What you will do —
Looking through the data below, work out how many lines have the word "Colón". Reply with that number only.

Saved data entries —
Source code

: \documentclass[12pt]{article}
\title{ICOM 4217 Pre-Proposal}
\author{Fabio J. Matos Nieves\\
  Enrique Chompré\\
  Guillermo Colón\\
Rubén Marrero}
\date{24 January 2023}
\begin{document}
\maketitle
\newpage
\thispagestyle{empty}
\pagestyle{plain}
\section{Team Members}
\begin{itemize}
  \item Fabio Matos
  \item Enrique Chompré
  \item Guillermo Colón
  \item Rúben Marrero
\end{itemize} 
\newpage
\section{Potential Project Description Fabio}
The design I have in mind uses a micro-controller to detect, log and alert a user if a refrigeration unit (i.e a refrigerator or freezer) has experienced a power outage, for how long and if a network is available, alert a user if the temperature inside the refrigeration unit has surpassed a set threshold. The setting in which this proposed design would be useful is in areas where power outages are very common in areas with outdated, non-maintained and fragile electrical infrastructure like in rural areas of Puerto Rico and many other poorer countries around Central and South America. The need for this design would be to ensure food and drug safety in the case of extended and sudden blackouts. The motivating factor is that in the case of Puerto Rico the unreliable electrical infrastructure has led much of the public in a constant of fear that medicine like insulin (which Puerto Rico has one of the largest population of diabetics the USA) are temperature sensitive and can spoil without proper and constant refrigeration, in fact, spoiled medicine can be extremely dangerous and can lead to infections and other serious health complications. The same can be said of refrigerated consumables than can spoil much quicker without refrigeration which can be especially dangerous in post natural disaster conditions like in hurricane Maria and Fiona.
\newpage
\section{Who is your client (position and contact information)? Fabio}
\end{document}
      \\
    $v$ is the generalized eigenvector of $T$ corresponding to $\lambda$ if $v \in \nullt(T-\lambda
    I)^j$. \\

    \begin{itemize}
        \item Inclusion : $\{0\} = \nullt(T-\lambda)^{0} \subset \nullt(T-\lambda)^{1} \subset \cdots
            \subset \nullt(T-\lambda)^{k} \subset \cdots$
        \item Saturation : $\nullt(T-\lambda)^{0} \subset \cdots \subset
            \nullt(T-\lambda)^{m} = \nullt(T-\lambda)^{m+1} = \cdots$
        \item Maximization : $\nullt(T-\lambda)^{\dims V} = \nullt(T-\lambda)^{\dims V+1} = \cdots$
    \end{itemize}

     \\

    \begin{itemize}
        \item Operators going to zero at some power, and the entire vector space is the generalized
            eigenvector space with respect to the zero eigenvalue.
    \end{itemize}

Solution —
2